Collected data
++++

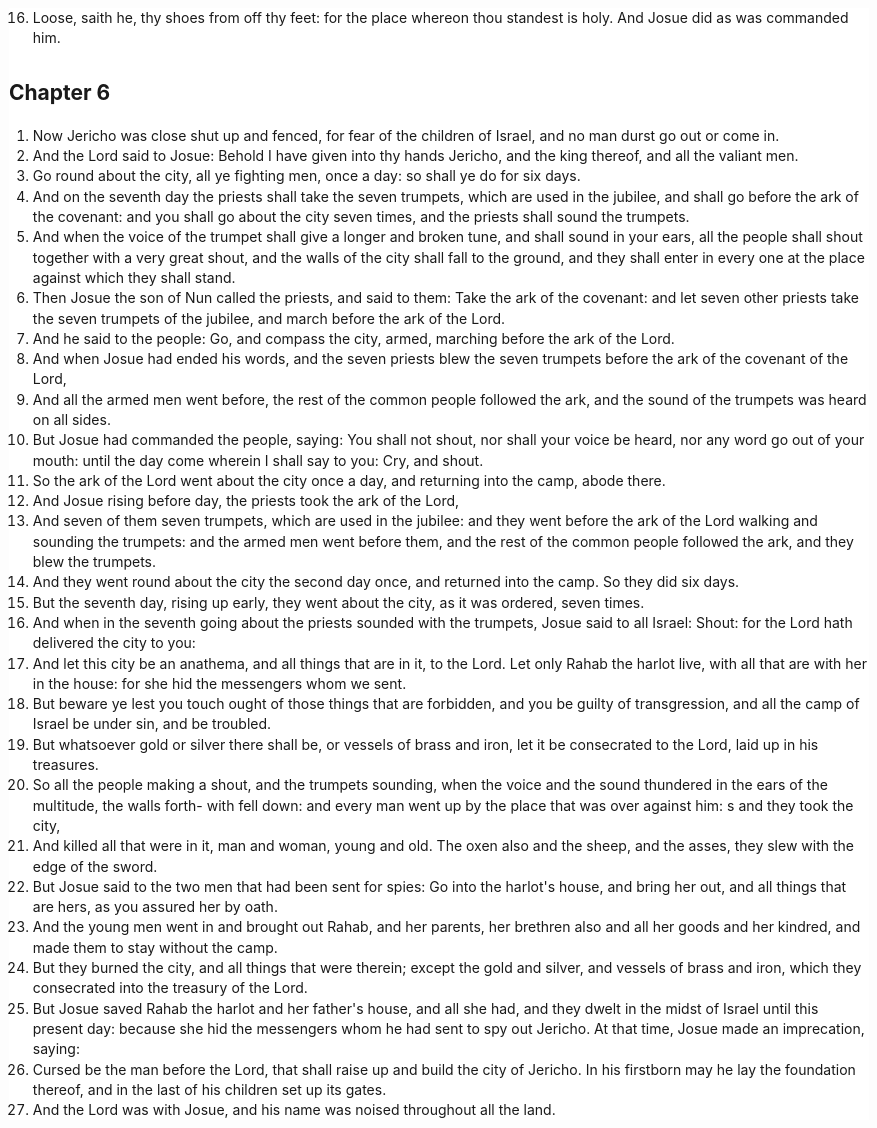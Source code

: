 16. Loose, saith he, thy shoes from off thy feet: for the place whereon thou standest is holy. And Josue did as was commanded him.

## Chapter 6 

1. Now Jericho was close shut up and fenced, for fear of the children of Israel, and no man durst go out or come in.
2. And the Lord said to Josue: Behold I have given into thy hands Jericho, and the king thereof, and all the valiant men.
3. Go round about the city, all ye fighting men, once a day: so shall ye do for six days.
4. And on the seventh day the priests shall take the seven trumpets, which are used in the jubilee, and shall go before the ark of the covenant: and you shall go about the city seven times, and the priests shall sound the trumpets.
5. And when the voice of the trumpet shall give a longer and broken tune, and shall sound in your ears, all the people shall shout together with a very great shout, and the walls of the city shall fall to the ground, and they shall enter in every one at the place against which they shall stand.
6. Then Josue the son of Nun called the priests, and said to them: Take the ark of the covenant: and let seven other priests take the seven trumpets of the jubilee, and march before the ark of the Lord.
7. And he said to the people: Go, and compass the city, armed, marching before the ark of the Lord.
8. And when Josue had ended his words, and the seven priests blew the seven trumpets before the ark of the covenant of the Lord,
9. And all the armed men went before, the rest of the common people followed the ark, and the sound of the trumpets was heard on all sides.
10. But Josue had commanded the people, saying: You shall not shout, nor shall your voice be heard, nor any word go out of your mouth: until the day come wherein I shall say to you: Cry, and shout.
11. So the ark of the Lord went about the city once a day, and returning into the camp, abode there.
12. And Josue rising before day, the priests took the ark of the Lord,
13. And seven of them seven trumpets, which are used in the jubilee: and they went before the ark of the Lord walking and sounding the trumpets: and the armed men went before them, and the rest of the common people followed the ark, and they blew the trumpets.
14. And they went round about the city the second day once, and returned into the camp. So they did six days.
15. But the seventh day, rising up early, they went about the city, as it was ordered, seven times.
16. And when in the seventh going about the priests sounded with the trumpets, Josue said to all Israel: Shout: for the Lord hath delivered the city to you:
17. And let this city be an anathema, and all things that are in it, to the Lord. Let only Rahab the harlot live, with all that are with her in the house: for she hid the messengers whom we sent.
18. But beware ye lest you touch ought of those things that are forbidden, and you be guilty of transgression, and all the camp of Israel be under sin, and be troubled.
19. But whatsoever gold or silver there shall be, or vessels of brass and iron, let it be consecrated to the Lord, laid up in his treasures.
20. So all the people making a shout, and the trumpets sounding, when the voice and the sound thundered in the ears of the multitude, the walls forth- with fell down: and every man went up by the place that was over against him: s and they took the city,
21. And killed all that were in it, man and woman, young and old. The oxen also and the sheep, and the asses, they slew with the edge of the sword.
22. But Josue said to the two men that had been sent for spies: Go into the harlot's house, and bring her out, and all things that are hers, as you assured her by oath.
23. And the young men went in and brought out Rahab, and her parents, her brethren also and all her goods and her kindred, and made them to stay without the camp.
24. But they burned the city, and all things that were therein; except the gold and silver, and vessels of brass and iron, which they consecrated into the treasury of the Lord.
25. But Josue saved Rahab the harlot and her father's house, and all she had, and they dwelt in the midst of Israel until this present day: because she hid the messengers whom he had sent to spy out Jericho. At that time, Josue made an imprecation, saying:
26. Cursed be the man before the Lord, that shall raise up and build the city of Jericho. In his firstborn may he lay the foundation thereof, and in the last of his children set up its gates.
27. And the Lord was with Josue, and his name was noised throughout all the land.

++++

■ **WHAT IS REQUIRED**: The copy you produce must repeat all the entries exactly and contain no pictures.

■ **ANSWER SPACE**:
Source code

: 16. Loose, saith he, thy shoes from off thy feet: for the place whereon thou standest is holy. And Josue did as was commanded him.

## Chapter 6 

1. Now Jericho was close shut up and fenced, for fear of the children of Israel, and no man durst go out or come in.
2. And the Lord said to Josue: Behold I have given into thy hands Jericho, and the king thereof, and all the valiant men.
3. Go round about the city, all ye fighting men, once a day: so shall ye do for six days.
4. And on the seventh day the priests shall take the seven trumpets, which are used in the jubilee, and shall go before the ark of the covenant: and you shall go about the city seven times, and the priests shall sound the trumpets.
5. And when the voice of the trumpet shall give a longer and broken tune, and shall sound in your ears, all the people shall shout together with a very great shout, and the walls of the city shall fall to the ground, and they shall enter in every one at the place against which they shall stand.
6. Then Josue the son of Nun called the priests, and said to them: Take the ark of the covenant: and let seven other priests take the seven trumpets of the jubilee, and march before the ark of the Lord.
7. And he said to the people: Go, and compass the city, armed, marching before the ark of the Lord.
8. And when Josue had ended his words, and the seven priests blew the seven trumpets before the ark of the covenant of the Lord,
9. And all the armed men went before, the rest of the common people followed the ark, and the sound of the trumpets was heard on all sides.
10. But Josue had commanded the people, saying: You shall not shout, nor shall your voice be heard, nor any word go out of your mouth: until the day come wherein I shall say to you: Cry, and shout.
11. So the ark of the Lord went about the city once a day, and returning into the camp, abode there.
12. And Josue rising before day, the priests took the ark of the Lord,
13. And seven of them seven trumpets, which are used in the jubilee: and they went before the ark of the Lord walking and sounding the trumpets: and the armed men went before them, and the rest of the common people followed the ark, and they blew the trumpets.
14. And they went round about the city the second day once, and returned into the camp. So they did six days.
15. But the seventh day, rising up early, they went about the city, as it was ordered, seven times.
16. And when in the seventh going about the priests sounded with the trumpets, Josue said to all Israel: Shout: for the Lord hath delivered the city to you:
17. And let this city be an anathema, and all things that are in it, to the Lord. Let only Rahab the harlot live, with all that are with her in the house: for she hid the messengers whom we sent.
18. But beware ye lest you touch ought of those things that are forbidden, and you be guilty of transgression, and all the camp of Israel be under sin, and be troubled.
19. But whatsoever gold or silver there shall be, or vessels of brass and iron, let it be consecrated to the Lord, laid up in his treasures.
20. So all the people making a shout, and the trumpets sounding, when the voice and the sound thundered in the ears of the multitude, the walls forth- with fell down: and every man went up by the place that was over against him: s and they took the city,
21. And killed all that were in it, man and woman, young and old. The oxen also and the sheep, and the asses, they slew with the edge of the sword.
22. But Josue said to the two men that had been sent for spies: Go into the harlot's house, and bring her out, and all things that are hers, as you assured her by oath.
23. And the young men went in and brought out Rahab, and her parents, her brethren also and all her goods and her kindred, and made them to stay without the camp.
24. But they burned the city, and all things that were therein; except the gold and silver, and vessels of brass and iron, which they consecrated into the treasury of the Lord.
25. But Josue saved Rahab the harlot and her father's house, and all she had, and they dwelt in the midst of Israel until this present day: because she hid the messengers whom he had sent to spy out Jericho. At that time, Josue made an imprecation, saying:
26. Cursed be the man before the Lord, that shall raise up and build the city of Jericho. In his firstborn may he lay the foundation thereof, and in the last of his children set up its gates.
27. And the Lord was with Josue, and his name was noised throughout all the land.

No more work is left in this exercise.